Members of Princeton Citizen Scientists held a teach-in program at the Princeton Public Library this Thursday aimed at educating community members about scientific issues which may have an impact on them.
“I can’t think of a better place to have a teach-in than Princeton,” Mayor Liz Lempert said in a speech at the beginning of the event. “I think we all have so much to learn about what the latest is and to get informed about some of the most important issues facing our community and facing our country and facing our world.”
The event was structured as a series of 30-minute workshops centered around discussion, questions, and strategies for action. Topics included climate change, cyber-security, nuclear weapons, prison teaching, the costs of health care, and immigration and social justice.
“We’re specifically concerned with giving the public the tools to be able to separate signal from noise,” vice president Krupa Jani GS said in an interview. “When you’re inundated with a lot of information on all of these very important topics, it can be hard to sort through that if you’re a member of the public.”
The event was modeled on the Day of Action, a series of 64 teach-ins and discussions held at Frist Campus Center in March last year.

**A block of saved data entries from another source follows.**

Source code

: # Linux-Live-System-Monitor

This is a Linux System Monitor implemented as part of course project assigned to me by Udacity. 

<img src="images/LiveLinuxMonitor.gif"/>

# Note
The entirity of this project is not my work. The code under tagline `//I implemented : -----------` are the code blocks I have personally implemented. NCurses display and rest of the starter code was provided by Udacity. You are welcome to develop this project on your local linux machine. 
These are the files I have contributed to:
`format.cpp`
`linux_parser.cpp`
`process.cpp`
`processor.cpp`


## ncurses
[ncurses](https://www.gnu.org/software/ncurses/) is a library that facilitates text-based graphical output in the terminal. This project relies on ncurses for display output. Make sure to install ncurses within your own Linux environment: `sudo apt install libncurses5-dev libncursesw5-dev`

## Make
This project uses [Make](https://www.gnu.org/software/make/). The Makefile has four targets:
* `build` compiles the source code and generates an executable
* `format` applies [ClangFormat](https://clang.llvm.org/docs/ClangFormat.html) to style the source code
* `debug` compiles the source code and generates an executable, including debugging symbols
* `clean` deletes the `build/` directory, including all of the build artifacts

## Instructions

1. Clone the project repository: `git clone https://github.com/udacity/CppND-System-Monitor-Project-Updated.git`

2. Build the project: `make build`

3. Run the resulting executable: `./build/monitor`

Most of the teach-ins were led by University faculty members, whereas the library event was led by Princeton Citizen Scientist members and representatives from local civic organization.
“Our goal was to leave the University campus ground and come meet with the community,” President Sebastien Philippe GS said. “We want to talk about the issues that are important for our group in the same format as the Day of Action.”
Although Princeton Citizen Scientists is a group mainly composed of University graduate students and postdocs in the sciences, the teach-in included topics on other issues related to democracy and social justice.
“Even at this event now, we have some speakers who are talking about immigration and prison, and these [topics] aren’t necessarily scientific,” Justin Ripley GS, a coordinator of the event and member of Princeton Citizen Scientists, said.
“Another focus of ours is to train scientists how to do outreach and how to speak to the public,” he added. “This [teach-in] will be a learning experience for us today.”
“The Day of Action was more behind-the-scenes, and only a handful of [Princeton Citizen Scientists members] actually dictated the teach-ins,” Ashley Conard GS said.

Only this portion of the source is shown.